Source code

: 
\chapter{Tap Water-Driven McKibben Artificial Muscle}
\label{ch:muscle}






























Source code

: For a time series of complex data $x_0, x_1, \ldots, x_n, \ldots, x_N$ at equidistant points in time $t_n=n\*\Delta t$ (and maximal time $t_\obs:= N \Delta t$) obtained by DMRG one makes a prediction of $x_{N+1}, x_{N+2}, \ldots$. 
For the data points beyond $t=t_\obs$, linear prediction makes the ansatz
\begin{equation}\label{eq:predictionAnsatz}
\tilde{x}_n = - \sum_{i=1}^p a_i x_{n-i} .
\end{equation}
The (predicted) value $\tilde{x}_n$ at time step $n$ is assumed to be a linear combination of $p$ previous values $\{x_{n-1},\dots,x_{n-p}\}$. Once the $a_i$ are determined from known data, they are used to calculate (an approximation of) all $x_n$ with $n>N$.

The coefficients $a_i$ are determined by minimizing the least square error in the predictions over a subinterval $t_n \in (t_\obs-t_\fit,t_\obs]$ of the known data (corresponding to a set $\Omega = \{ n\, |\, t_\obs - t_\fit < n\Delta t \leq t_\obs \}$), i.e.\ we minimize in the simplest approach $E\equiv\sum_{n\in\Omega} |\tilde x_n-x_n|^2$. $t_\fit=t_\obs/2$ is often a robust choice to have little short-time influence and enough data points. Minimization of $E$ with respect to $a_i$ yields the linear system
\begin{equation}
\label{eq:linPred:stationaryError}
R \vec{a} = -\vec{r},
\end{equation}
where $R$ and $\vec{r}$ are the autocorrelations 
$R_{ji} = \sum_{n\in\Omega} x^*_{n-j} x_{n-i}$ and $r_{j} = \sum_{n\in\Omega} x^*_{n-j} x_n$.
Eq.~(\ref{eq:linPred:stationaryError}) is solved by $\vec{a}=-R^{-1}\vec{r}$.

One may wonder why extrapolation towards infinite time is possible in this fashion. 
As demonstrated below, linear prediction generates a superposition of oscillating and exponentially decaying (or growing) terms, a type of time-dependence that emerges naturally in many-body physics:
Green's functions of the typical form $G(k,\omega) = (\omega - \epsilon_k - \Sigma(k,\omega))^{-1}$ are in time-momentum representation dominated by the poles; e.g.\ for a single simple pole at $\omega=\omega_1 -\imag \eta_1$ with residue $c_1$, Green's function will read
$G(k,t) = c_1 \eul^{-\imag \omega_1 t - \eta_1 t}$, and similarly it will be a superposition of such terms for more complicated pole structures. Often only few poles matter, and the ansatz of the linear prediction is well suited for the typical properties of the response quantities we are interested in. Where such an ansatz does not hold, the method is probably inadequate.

**TASK ITEM:** Everything from the line containing "is solved by" to the last line of the entries above should be quoted exactly, and only that.

**RESPONSE BELOW:**
Eq.~(\ref{eq:linPred:stationaryError}) is solved by $\vec{a}=-R^{-1}\vec{r}$.

One may wonder why extrapolation towards infinite time is possible in this fashion. 
As demonstrated below, linear prediction generates a superposition of oscillating and exponentially decaying (or growing) terms, a type of time-dependence that emerges naturally in many-body physics:
Green's functions of the typical form $G(k,\omega) = (\omega - \epsilon_k - \Sigma(k,\omega))^{-1}$ are in time-momentum representation dominated by the poles; e.g.\ for a single simple pole at $\omega=\omega_1 -\imag \eta_1$ with residue $c_1$, Green's function will read
$G(k,t) = c_1 \eul^{-\imag \omega_1 t - \eta_1 t}$, and similarly it will be a superposition of such terms for more complicated pole structures. Often only few poles matter, and the ansatz of the linear prediction is well suited for the typical properties of the response quantities we are interested in. Where such an ansatz does not hold, the method is probably inadequate.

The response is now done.